During his presidential campaign, Donald Trump repeatedly accused Hillary Clinton of being in the pocket of the big banks and brokerage houses. He suggested that, unlike himself, she would act as president in the banks’ favor and against the interests of ordinary Americans. That made her “Crooked Hillary.”
So it’s at least very surprising that in his first flurry of activity as President, Trump is advocating changes in government policy that are very favorable for big bank profits, while potentially harming customers and the financial system as a whole.
eliminating fiduciary responsibility
His first action has been to derail implementation of the mandate, recently instituted by President Obama, that financial advisers handling individuals’ retirement investments act as “fiduciaries.” Put in the simplest terms, fiduciaries have a legal obligation to act in the client’s best interest rather than in their own. This implies not recommending products that have a history of bad performance, but which pay high sales commissions to the salesman. Apart from the Obama exception about pension assets, stockbrokers and insurance salesmen have no such requirement today. (Congress has repeatedly refused to enact the necessary legislation.)
Donsider three investment products:
–Product A is a Vanguard index fund. It charges 0.08% of the assets per year as a management fee.

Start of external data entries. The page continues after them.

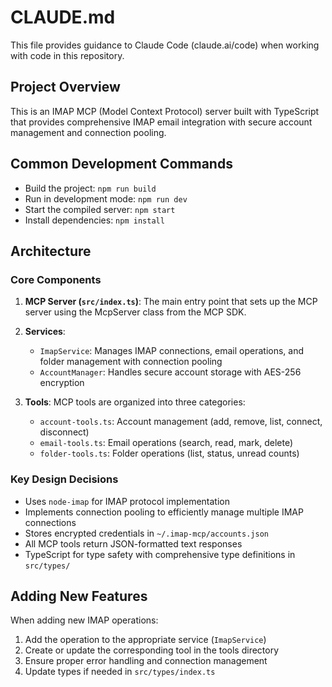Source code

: # CLAUDE.md

This file provides guidance to Claude Code (claude.ai/code) when working with code in this repository.

## Project Overview

This is an IMAP MCP (Model Context Protocol) server built with TypeScript that provides comprehensive IMAP email integration with secure account management and connection pooling.

## Common Development Commands

- Build the project: `npm run build`
- Run in development mode: `npm run dev`
- Start the compiled server: `npm start`
- Install dependencies: `npm install`

## Architecture

### Core Components

1. **MCP Server (`src/index.ts`)**: The main entry point that sets up the MCP server using the McpServer class from the MCP SDK.

2. **Services**:
   - `ImapService`: Manages IMAP connections, email operations, and folder management with connection pooling
   - `AccountManager`: Handles secure account storage with AES-256 encryption

3. **Tools**: MCP tools are organized into three categories:
   - `account-tools.ts`: Account management (add, remove, list, connect, disconnect)
   - `email-tools.ts`: Email operations (search, read, mark, delete)
   - `folder-tools.ts`: Folder operations (list, status, unread counts)

### Key Design Decisions

- Uses `node-imap` for IMAP protocol implementation
- Implements connection pooling to efficiently manage multiple IMAP connections
- Stores encrypted credentials in `~/.imap-mcp/accounts.json`
- All MCP tools return JSON-formatted text responses
- TypeScript for type safety with comprehensive type definitions in `src/types/`

## Adding New Features

When adding new IMAP operations:
1. Add the operation to the appropriate service (`ImapService`)
2. Create or update the corresponding tool in the tools directory
3. Ensure proper error handling and connection management
4. Update types if needed in `src/types/index.ts`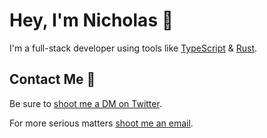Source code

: # Hey, I'm Nicholas 👋

I'm a full-stack developer using tools like [TypeScript](https://www.typescriptlang.org/) & [Rust](https://www.rust-lang.org/).

## Contact Me 💌
Be sure to <a href="https://twitter.com/heynickn">shoot me a DM on Twitter</a>.

For more serious matters <a href="mailto:contactnicholas81@gmail.com">shoot me an email</a>.
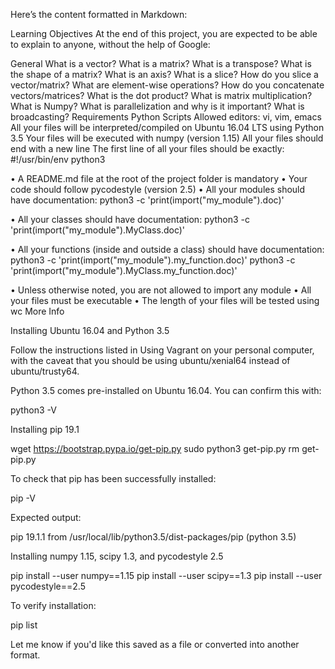Here’s the content formatted in Markdown:

Learning Objectives
At the end of this project, you are expected to be able to explain to anyone, without the help of Google:

General
What is a vector?
What is a matrix?
What is a transpose?
What is the shape of a matrix?
What is an axis?
What is a slice?
How do you slice a vector/matrix?
What are element-wise operations?
How do you concatenate vectors/matrices?
What is the dot product?
What is matrix multiplication?
What is Numpy?
What is parallelization and why is it important?
What is broadcasting?
Requirements
Python Scripts
Allowed editors: vi, vim, emacs
All your files will be interpreted/compiled on Ubuntu 16.04 LTS using Python 3.5
Your files will be executed with numpy (version 1.15)
All your files should end with a new line
The first line of all your files should be exactly:
#!/usr/bin/env python3

  •	A README.md file at the root of the project folder is mandatory
  •	Your code should follow pycodestyle (version 2.5)
  •	All your modules should have documentation:
python3 -c 'print(import("my_module").doc)'

•	All your classes should have documentation:
python3 -c 'print(import("my_module").MyClass.doc)'

•	All your functions (inside and outside a class) should have documentation:
python3 -c 'print(import("my_module").my_function.doc)' python3 -c 'print(import("my_module").MyClass.my_function.doc)'

•	Unless otherwise noted, you are not allowed to import any module
•	All your files must be executable
•	The length of your files will be tested using wc
More Info

Installing Ubuntu 16.04 and Python 3.5

Follow the instructions listed in Using Vagrant on your personal computer, with the caveat that you should be using ubuntu/xenial64 instead of ubuntu/trusty64.

Python 3.5 comes pre-installed on Ubuntu 16.04. You can confirm this with:

python3 -V

Installing pip 19.1

wget https://bootstrap.pypa.io/get-pip.py sudo python3 get-pip.py rm get-pip.py

To check that pip has been successfully installed:

pip -V

Expected output:

pip 19.1.1 from /usr/local/lib/python3.5/dist-packages/pip (python 3.5)

Installing numpy 1.15, scipy 1.3, and pycodestyle 2.5

pip install --user numpy==1.15 pip install --user scipy==1.3 pip install --user pycodestyle==2.5

To verify installation:

pip list

Let me know if you'd like this saved as a file or converted into another format.
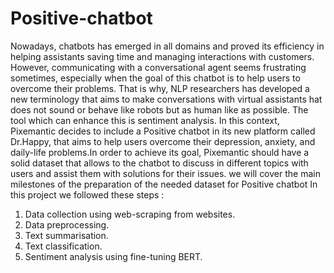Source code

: # Positive-chatbot
Nowadays, chatbots has emerged in all domains and proved its efficiency in helping assistants saving time and managing interactions with customers. However, communicating with a conversational agent seems frustrating sometimes, especially when the goal of this chatbot is to help users to overcome their problems. That is why, NLP researchers has developed a new terminology that aims to make conversations with virtual assistants hat does not sound or behave like robots but as human like as possible. The tool which can enhance this is sentiment analysis. In this context, Pixemantic decides to include a Positive chatbot in its new platform called Dr.Happy, that aims to help users overcome their depression, anxiety, and daily-life problems.In order to achieve its goal, Pixemantic should have a solid dataset that allows to the chatbot to discuss in different topics with users and assist them with solutions for their issues. we will cover the main milestones of the preparation of the needed dataset for Positive chatbot
In this project we followed these steps :
1. Data collection using web-scraping from websites.
2. Data preprocessing.
3. Text summarisation.
4. Text classification.
5. Sentiment analysis using fine-tuning BERT.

–Product B is an XYZ brand fund that is for all practical purposes the same as an index fund. Buyers pay a commission of 5% of the assets invested to acquire shares. The fund charges 1% of assets as a management and pays your broker 0.50% of your assets yearly as what amounts to a retention fee.
–Product C is just like Product B, except that its managers have underperformed the index by 2 percentage points for each of the past ten years.

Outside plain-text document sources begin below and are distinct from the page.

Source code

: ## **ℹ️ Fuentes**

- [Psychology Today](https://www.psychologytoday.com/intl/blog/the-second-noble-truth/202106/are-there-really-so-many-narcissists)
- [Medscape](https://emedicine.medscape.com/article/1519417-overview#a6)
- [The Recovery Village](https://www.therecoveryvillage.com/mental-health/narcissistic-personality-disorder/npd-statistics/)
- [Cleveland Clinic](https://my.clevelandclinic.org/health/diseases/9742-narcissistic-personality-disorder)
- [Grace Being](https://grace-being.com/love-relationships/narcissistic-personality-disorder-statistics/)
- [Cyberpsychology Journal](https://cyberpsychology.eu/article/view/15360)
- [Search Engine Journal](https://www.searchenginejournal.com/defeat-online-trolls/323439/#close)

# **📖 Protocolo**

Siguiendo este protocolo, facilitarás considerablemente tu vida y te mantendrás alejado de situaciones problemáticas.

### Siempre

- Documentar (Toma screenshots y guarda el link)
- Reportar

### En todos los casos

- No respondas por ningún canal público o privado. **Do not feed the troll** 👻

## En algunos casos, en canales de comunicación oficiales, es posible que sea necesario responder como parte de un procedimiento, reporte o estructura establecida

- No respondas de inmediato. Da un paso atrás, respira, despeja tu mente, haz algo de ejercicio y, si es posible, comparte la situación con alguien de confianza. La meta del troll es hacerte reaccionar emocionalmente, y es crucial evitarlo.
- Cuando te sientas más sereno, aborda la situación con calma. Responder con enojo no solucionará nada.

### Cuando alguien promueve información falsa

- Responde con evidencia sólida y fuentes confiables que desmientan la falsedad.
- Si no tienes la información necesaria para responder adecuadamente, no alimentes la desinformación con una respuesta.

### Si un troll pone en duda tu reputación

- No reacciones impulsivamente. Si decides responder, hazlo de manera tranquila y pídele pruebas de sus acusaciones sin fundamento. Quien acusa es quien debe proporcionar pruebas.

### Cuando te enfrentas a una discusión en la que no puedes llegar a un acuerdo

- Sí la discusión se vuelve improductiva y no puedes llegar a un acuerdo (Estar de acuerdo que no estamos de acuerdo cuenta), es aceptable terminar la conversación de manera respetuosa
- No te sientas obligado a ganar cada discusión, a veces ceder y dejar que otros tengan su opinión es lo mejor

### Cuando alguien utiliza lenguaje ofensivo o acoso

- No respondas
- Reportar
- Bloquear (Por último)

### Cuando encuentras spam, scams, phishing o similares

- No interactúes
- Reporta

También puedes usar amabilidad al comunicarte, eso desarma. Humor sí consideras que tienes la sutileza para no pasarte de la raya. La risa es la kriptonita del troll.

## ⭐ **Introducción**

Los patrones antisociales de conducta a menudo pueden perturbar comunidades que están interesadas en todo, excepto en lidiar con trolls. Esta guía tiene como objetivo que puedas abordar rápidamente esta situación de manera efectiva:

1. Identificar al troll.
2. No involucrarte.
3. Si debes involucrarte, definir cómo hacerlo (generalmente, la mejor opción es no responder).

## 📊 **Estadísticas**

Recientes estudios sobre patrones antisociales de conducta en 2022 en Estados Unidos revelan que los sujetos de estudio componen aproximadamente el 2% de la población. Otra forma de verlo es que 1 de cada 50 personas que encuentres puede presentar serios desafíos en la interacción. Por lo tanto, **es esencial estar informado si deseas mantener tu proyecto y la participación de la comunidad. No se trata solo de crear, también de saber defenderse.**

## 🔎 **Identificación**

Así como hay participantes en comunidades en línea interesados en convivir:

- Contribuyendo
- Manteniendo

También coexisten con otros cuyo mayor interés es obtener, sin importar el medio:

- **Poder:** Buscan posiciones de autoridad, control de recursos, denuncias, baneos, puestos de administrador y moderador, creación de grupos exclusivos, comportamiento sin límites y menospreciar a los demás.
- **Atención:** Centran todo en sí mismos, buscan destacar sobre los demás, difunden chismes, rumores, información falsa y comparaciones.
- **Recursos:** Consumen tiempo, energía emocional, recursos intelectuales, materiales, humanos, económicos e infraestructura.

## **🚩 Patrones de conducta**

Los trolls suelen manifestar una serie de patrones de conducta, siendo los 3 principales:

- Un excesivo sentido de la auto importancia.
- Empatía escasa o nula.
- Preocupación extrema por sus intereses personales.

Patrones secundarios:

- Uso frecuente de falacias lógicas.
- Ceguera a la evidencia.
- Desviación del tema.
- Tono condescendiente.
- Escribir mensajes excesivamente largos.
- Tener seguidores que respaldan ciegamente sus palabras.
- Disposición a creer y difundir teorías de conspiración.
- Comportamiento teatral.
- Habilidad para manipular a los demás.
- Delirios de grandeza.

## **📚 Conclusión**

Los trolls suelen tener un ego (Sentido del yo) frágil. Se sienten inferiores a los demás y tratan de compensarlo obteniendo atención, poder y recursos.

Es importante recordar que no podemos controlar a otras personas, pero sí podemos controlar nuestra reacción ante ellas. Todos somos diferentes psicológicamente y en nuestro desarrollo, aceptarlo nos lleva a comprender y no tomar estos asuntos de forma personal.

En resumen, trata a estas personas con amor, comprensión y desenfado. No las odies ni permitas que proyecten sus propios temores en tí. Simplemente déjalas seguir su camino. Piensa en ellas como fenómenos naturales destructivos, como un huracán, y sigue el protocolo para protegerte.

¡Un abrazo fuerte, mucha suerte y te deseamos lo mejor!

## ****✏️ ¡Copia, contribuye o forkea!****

Of these three, a fiduciary can legally only recommend A. Because a broker or other financial adviser must only do things that are good for you, not what’s best for you, he can likely recommend both B and C if he believes you won’t lose money from them. That’s even though C will likely perform 3.5 percentage points worse than A each year.
In a world where stocks gain an average of 8% a year, the holder of C makes 4.5%. In nine years, the holder of A will have doubled his money. The holder of C will probably be up by 40%.
the Trump rationale
Trump administration official Gary Cohn, formerly a high executive at Goldman Sachs, explains that Mr. Trump believes the Obama rule is bad. Why? …because it may reduce consumer choice by potentially driving the purveyors of high-cost, poor performance products out of business. That is, the Obama rule somehow “hurts” people by increasing the amount of money they’ll have at retirement. This is sort of like saying we should eliminate car safety inspections because they prevent used car dealers from selling autos with no brakes–thereby limiting consumer choice. Media reports say the analogy Cohn actually used is that the Obama rule is like having supermarkets that can only sell food that’s good for you. Huh?